Who wasn’t saying anything. Who had lost interest. In the human spirit. In the black-and-blue marks on his own low melancholy. (Because this happened too. Life goes on. Indeed it did. It wasn’t only the brushing and flossing, the taking of pills and making sure you had stamps. It wasn’t just buying batteries for your wife’s hearing aid, or carrying a handkerchief, or any of the rest of the light housekeeping of existence. It wasn’t only coincidence or chaos or the scrambled random’s unbroken code. It was this. Mostly it was this. The deep, hidden peristaltics of mood. Its tidals, its sink or swims. Life goes on. Saving a specific threat to the system, its pull on adrenaline, there was no such thing as priorities. Life goes on. Having a MacGuffin didn’t change that. Who thought otherwise was a chump.) Who wished the ride over and was as good as his word about his shitty tipping.
Who hadn’t kept up, what it came down to. Simple as that. Not even stupidity. Who still operated by the outdated laws of an older dispensation. Well, damn me, Druff thought. Well, fuck me and damn me. Well, kiss my ass. Well damn me and fuck me and lick my wounds. Whose premises had collapsed like a bridge. Who in the back of a cab had suddenly awakened to discover that all of it was real, all of it, everything, each and every worst-case scenario, that disease wore you down, that death actually happened, that the goblins would get you, and that though everyone was expendable not everyone was expendable at exactly the same time. This was what made all tragedy inconvenient, inopportune. The world happened piecemeal to people. The best parts, the worst. Bad timing was what got you in the end. Not knowing what others knew when others knew it. Thus spake the philosopher king. He had traveled miles on fools’ errands on the streets he commissioned. And mourned his lost chances, his blown hope.
Changing his mind, turning back superstitiously to slip Edouvard Mrentzharev a few extra dollars. But it was too late. The fellow was already turning the corner, on his way to pick up a customer who had the number of the émigré’s car phone.

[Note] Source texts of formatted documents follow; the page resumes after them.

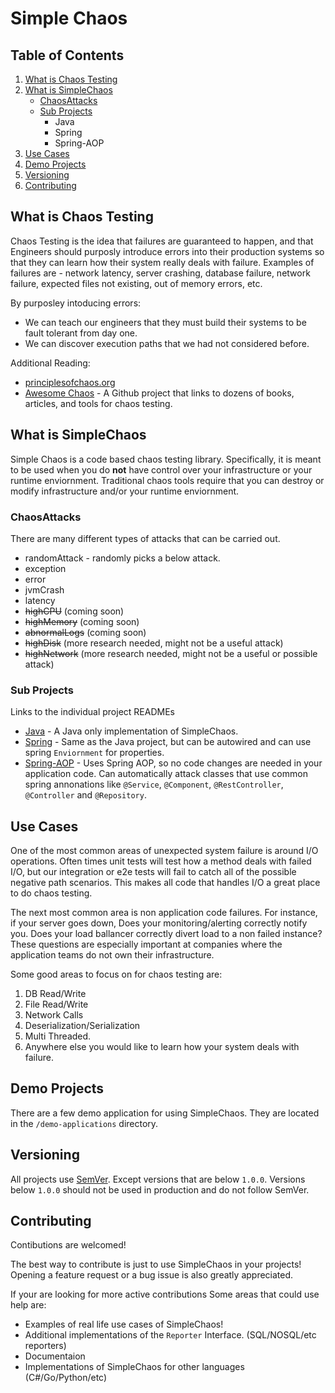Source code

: # Simple Chaos

## Table of Contents

1. [What is Chaos Testing](#what-is-chaos-testing)
1. [What is SimpleChaos](#what-is-simplechaos)
    * [ChaosAttacks](#chaosattacks)
    * [Sub Projects](#sub-projects)
        * Java
        * Spring
        * Spring-AOP
1. [Use Cases](#use-cases)
1. [Demo Projects](#demo-projects)
1. [Versioning](#versioning)
1. [Contributing](#contributing)



## What is Chaos Testing
Chaos Testing is the idea that failures are guaranteed to happen, and that Engineers should purposly introduce errors into their production systems so that they can learn how their system really deals with failure. Examples of failures are - network latency, server crashing, database failure, network failure, expected files not existing, out of memory errors, etc.

By purposley intoducing errors:
* We can teach our engineers that they must build their systems to be fault tolerant from day one.
* We can discover execution paths that we had not considered before.  

Additional Reading:
* [principlesofchaos.org](https://principlesofchaos.org/)
* [Awesome Chaos](https://github.com/dastergon/awesome-chaos-engineering) - A Github project that links to dozens of books, articles, and tools for chaos testing.
## What is SimpleChaos
Simple Chaos is a code based chaos testing library. Specifically, it is meant to be used when you do **not** have control over your infrastructure or your runtime enviornment. Traditional chaos tools require that you can destroy or modify infrastructure and/or your runtime enviornment.
### ChaosAttacks
There are many different types of attacks that can be carried out. 
* randomAttack - randomly picks a below attack.
* exception
* error
* jvmCrash
* latency
* ~~highCPU~~ (coming soon)
* ~~highMemory~~ (coming soon)
* ~~abnormalLogs~~ (coming soon)
* ~~highDisk~~ (more research needed, might not be a useful attack) 
* ~~highNetwork~~ (more research needed, might not be a useful or possible attack)
### Sub Projects
Links to the individual project READMEs
* [Java](java/README.md) - A Java only implementation of SimpleChaos.
* [Spring](spring/README.md) - Same as the Java project, but can be autowired and can use spring `Enviornment` for properties.
* [Spring-AOP](spring-aop/README.md) - Uses Spring AOP, so no code changes are needed in your application code. Can automatically attack classes that use common spring annonations like `@Service`, `@Component`, `@RestController`, `@Controller` and `@Repository`.
## Use Cases

One of the most common areas of unexpected system failure is around I/O operations. Often times unit tests will test how a method deals with failed I/O, but our integration or e2e tests will fail to catch all of the possible negative path scenarios. This makes all code that handles I/O a great place to do chaos testing. 

The next most common area is non application code failures. For instance, if your server goes down, Does your monitoring/alerting correctly notify you. Does your load ballancer correctly divert load to a non failed instance? These questions are especially important at companies where the application teams do not own their infrastructure. 

Some good areas to focus on for chaos testing are:
1. DB Read/Write
2. File Read/Write
3. Network Calls
4. Deserialization/Serialization
5. Multi Threaded. 
6. Anywhere else you would like to learn how your system deals with failure. 


## Demo Projects

There are a few demo application for using SimpleChaos. They are located in the `/demo-applications` directory. 

## Versioning
All projects use [SemVer](https://semver.org/). Except versions that are below `1.0.0`. Versions below `1.0.0` should not be used in production and do not follow SemVer.
## Contributing
Contibutions are welcomed! 

The best way to contribute is just to use SimpleChaos in your projects! Opening a feature request or a bug issue is also greatly appreciated.  

If your are looking for more active contributions Some areas that could use help are:
* Examples of real life use cases of SimpleChaos!
* Additional implementations of the `Reporter` Interface. (SQL/NOSQL/etc reporters)
* Documentaion
* Implementations of SimpleChaos for other languages (C#/Go/Python/etc)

Well, here we are then, Druff thought, no longer sure why he’d come, and saw he’d been let off in front of a rather substantial-looking apartment building with two distinct wings angled to a central pile, vaguely Tudor, with a courtyard, and wide, tall stone urns on either side of each of its three entrances. It was, he realized, astonishingly like the buildings he’d grown up in himself, and he was disarmed, not nostalgic so much as bewilderingly at ease, as if he’d been given nitrous oxide by the dentist. It was in this mood (another reversal; this didn’t escape him) that he rang Doug’s bell and could almost have danced chipper in place while he waited for the answering buzz that would admit him.
“What is it? Who’s there?” Doug’s voice hummed and gruffed from the perforations in the dull brass speaker alongside the mailboxes.